• _INFORMATION GIVEN_
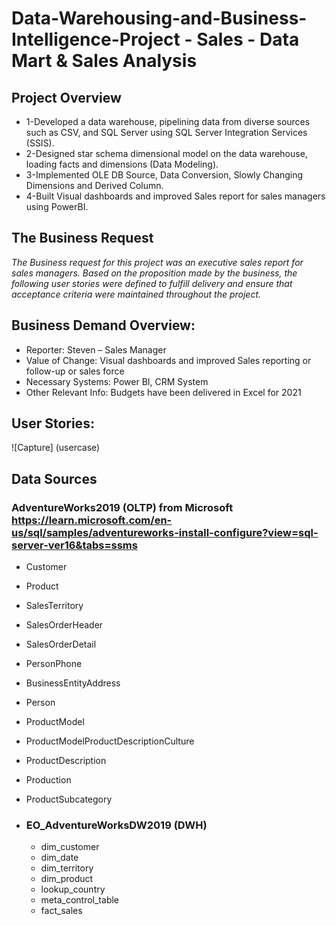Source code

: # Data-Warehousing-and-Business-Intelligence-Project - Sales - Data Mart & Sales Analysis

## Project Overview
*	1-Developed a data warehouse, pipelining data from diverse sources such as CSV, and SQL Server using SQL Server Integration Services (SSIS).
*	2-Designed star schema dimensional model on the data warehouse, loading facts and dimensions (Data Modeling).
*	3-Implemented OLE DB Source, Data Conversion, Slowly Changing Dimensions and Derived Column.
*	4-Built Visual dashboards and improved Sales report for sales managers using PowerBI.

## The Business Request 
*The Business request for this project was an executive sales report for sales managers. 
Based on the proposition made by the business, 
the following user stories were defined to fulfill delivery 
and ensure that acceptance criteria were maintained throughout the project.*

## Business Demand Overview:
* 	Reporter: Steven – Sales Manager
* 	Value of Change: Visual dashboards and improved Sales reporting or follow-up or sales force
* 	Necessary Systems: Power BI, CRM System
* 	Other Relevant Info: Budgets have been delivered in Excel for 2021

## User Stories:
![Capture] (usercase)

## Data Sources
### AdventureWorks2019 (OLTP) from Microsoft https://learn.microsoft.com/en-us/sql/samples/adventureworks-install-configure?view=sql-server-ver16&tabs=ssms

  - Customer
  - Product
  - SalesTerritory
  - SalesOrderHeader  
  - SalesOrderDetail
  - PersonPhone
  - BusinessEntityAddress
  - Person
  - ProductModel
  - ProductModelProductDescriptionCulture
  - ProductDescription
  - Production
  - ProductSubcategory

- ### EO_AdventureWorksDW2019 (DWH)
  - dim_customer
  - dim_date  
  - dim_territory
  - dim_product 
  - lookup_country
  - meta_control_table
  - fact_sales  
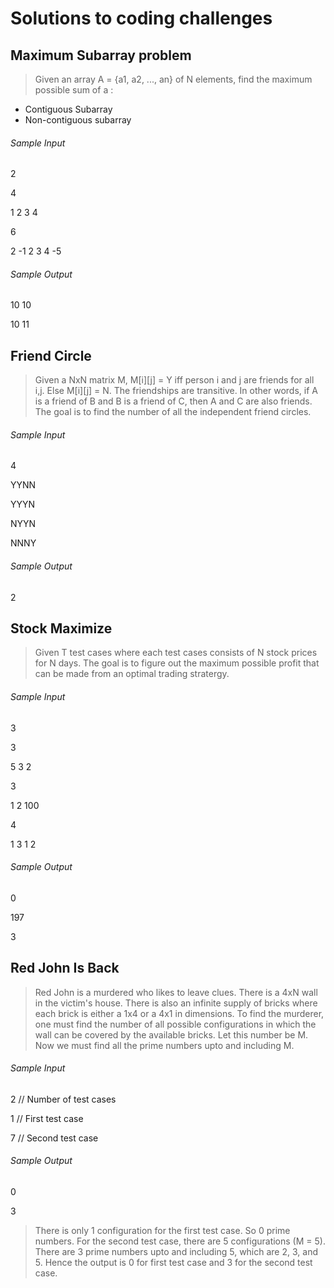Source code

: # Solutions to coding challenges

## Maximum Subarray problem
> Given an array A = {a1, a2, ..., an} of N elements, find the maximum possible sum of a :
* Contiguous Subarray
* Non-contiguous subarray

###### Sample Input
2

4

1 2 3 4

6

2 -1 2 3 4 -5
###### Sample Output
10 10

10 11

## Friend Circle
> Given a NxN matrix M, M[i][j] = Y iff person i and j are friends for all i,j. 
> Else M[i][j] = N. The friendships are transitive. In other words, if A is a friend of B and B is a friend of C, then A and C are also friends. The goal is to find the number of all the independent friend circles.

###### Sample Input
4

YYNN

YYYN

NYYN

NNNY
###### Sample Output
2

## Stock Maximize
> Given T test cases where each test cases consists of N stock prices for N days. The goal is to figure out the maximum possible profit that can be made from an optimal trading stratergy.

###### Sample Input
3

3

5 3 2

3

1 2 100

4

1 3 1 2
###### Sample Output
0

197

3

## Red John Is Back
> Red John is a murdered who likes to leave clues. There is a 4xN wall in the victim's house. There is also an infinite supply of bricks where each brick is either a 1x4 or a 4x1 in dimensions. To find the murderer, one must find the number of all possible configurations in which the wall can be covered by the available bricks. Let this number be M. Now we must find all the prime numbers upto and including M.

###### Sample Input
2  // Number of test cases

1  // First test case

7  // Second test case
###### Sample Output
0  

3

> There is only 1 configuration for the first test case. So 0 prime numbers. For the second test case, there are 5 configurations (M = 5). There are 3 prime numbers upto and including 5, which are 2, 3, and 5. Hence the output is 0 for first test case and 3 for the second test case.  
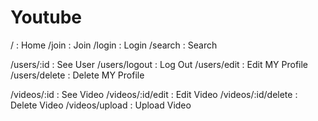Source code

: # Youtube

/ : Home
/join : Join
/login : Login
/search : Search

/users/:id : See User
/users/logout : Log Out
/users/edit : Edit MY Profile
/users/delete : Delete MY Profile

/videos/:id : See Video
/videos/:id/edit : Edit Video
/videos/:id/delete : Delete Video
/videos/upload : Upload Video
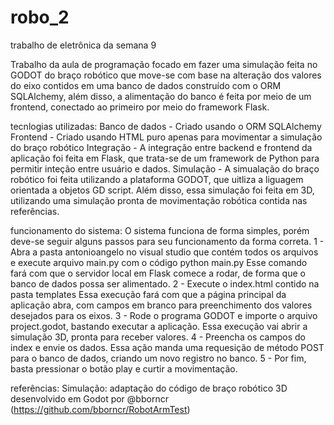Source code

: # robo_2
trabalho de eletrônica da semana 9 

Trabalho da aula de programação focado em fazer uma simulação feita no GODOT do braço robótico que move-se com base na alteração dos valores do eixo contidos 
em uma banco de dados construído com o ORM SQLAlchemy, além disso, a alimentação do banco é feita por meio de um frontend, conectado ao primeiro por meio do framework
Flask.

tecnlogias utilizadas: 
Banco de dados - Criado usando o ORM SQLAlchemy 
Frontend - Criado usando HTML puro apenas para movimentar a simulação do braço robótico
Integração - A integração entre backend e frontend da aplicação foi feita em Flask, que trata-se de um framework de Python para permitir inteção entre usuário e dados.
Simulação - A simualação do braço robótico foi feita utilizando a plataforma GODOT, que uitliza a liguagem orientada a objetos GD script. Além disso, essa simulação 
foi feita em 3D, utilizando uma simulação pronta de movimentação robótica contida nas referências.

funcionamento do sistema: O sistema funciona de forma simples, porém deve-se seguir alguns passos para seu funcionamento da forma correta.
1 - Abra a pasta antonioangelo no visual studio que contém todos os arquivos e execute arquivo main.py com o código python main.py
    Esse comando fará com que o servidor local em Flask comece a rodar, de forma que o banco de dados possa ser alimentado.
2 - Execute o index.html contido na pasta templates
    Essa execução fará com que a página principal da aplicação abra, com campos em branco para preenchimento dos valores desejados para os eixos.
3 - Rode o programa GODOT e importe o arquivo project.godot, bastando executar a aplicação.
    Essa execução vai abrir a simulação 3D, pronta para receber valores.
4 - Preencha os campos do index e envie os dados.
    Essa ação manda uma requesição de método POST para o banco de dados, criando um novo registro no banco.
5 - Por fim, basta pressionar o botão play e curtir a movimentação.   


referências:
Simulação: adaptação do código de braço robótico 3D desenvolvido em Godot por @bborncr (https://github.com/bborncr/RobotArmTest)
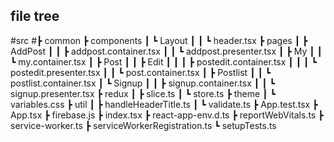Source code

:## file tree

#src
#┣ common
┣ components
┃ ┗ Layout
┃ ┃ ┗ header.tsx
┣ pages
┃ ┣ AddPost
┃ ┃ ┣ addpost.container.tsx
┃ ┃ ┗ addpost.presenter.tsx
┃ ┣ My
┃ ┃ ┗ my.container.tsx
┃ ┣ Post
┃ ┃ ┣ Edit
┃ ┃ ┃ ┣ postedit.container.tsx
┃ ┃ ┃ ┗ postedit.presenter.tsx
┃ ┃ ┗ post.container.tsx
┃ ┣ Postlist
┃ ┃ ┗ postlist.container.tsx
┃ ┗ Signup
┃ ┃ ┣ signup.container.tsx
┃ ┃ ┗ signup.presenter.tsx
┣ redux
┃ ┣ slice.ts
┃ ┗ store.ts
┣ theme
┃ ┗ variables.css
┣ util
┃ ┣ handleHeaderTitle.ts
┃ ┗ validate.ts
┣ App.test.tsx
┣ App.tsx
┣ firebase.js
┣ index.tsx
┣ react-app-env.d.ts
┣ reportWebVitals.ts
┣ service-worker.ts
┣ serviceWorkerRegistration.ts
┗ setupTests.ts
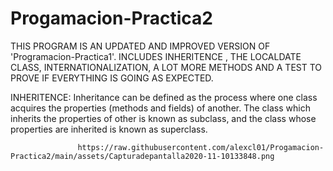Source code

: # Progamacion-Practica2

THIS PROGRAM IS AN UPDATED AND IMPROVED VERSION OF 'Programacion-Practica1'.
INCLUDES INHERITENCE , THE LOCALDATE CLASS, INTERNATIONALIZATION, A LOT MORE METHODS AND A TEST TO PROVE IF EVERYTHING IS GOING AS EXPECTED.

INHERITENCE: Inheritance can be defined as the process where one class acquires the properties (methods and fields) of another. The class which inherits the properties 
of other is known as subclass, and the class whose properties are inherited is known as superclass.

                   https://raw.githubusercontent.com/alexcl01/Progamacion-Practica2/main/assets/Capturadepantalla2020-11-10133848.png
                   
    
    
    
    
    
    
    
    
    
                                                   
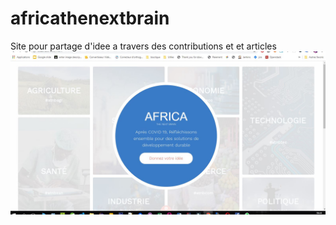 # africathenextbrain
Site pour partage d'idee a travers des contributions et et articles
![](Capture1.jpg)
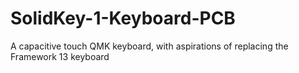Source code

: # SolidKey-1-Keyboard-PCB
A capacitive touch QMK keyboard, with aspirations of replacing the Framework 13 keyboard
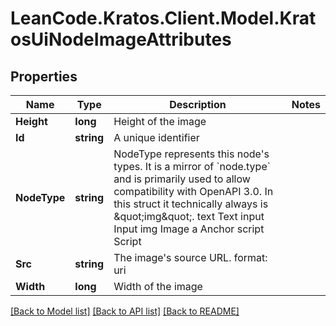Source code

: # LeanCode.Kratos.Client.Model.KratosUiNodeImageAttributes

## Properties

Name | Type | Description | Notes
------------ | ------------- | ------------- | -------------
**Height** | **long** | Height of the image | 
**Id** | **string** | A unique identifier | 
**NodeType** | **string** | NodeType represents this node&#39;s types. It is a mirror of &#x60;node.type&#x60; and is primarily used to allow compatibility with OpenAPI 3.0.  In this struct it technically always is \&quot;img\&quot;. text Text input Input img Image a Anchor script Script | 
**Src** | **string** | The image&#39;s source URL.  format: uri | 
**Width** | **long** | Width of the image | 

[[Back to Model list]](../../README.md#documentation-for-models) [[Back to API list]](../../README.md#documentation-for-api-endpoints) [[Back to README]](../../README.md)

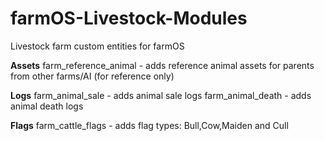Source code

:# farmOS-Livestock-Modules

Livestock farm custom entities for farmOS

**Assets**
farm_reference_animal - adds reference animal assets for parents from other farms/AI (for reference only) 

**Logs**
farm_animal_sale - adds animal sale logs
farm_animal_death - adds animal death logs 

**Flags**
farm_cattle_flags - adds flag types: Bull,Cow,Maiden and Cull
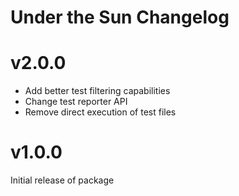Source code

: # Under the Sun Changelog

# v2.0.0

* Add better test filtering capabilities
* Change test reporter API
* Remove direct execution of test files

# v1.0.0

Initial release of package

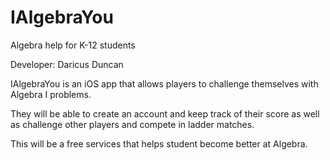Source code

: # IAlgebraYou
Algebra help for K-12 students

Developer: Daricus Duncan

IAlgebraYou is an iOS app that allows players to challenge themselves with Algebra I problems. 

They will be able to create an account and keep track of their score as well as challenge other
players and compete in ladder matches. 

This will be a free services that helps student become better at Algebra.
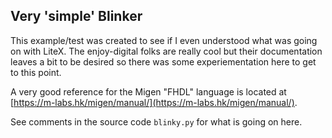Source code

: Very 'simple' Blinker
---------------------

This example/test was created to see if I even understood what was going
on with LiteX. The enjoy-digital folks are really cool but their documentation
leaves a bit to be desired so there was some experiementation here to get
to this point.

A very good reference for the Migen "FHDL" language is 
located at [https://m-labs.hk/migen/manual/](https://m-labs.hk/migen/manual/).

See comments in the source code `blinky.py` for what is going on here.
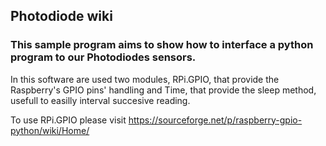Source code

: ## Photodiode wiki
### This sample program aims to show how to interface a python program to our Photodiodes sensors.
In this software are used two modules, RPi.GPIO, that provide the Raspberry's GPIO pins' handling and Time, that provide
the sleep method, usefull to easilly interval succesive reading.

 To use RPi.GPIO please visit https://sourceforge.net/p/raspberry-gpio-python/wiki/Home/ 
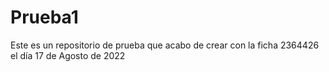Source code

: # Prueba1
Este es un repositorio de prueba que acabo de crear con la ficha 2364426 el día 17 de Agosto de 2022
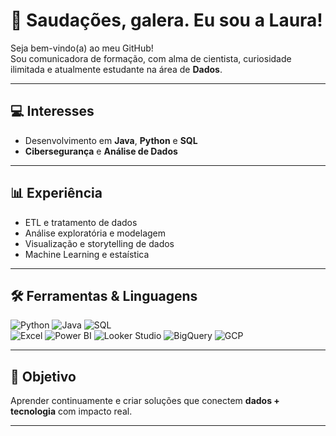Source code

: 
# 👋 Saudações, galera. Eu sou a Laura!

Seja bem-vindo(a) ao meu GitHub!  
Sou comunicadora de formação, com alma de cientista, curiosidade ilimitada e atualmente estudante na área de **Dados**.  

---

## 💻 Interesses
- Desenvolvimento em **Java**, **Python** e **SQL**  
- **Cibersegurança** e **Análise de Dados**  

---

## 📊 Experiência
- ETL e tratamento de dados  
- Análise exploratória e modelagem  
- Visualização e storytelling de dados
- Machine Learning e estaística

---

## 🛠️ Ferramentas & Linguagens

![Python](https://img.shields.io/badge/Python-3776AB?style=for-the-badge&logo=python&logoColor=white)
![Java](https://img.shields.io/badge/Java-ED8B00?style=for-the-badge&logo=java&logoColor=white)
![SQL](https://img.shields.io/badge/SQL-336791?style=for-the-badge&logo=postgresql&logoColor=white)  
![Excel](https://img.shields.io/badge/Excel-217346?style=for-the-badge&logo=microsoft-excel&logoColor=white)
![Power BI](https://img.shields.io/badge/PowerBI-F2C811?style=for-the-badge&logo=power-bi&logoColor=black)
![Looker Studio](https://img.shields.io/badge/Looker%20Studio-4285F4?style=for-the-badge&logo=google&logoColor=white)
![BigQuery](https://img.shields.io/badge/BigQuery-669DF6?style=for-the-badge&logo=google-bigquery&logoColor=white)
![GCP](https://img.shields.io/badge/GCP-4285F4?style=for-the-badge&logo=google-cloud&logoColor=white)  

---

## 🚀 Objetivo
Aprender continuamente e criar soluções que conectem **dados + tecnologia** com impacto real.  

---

• _WHAT THIS TASK INVOLVES_
Find every line in the records that has the word "their". Copy those lines.

• _FINAL ANSWER_
They will be able to create an account and keep track of their score as well as challenge other
on with LiteX. The enjoy-digital folks are really cool but their documentation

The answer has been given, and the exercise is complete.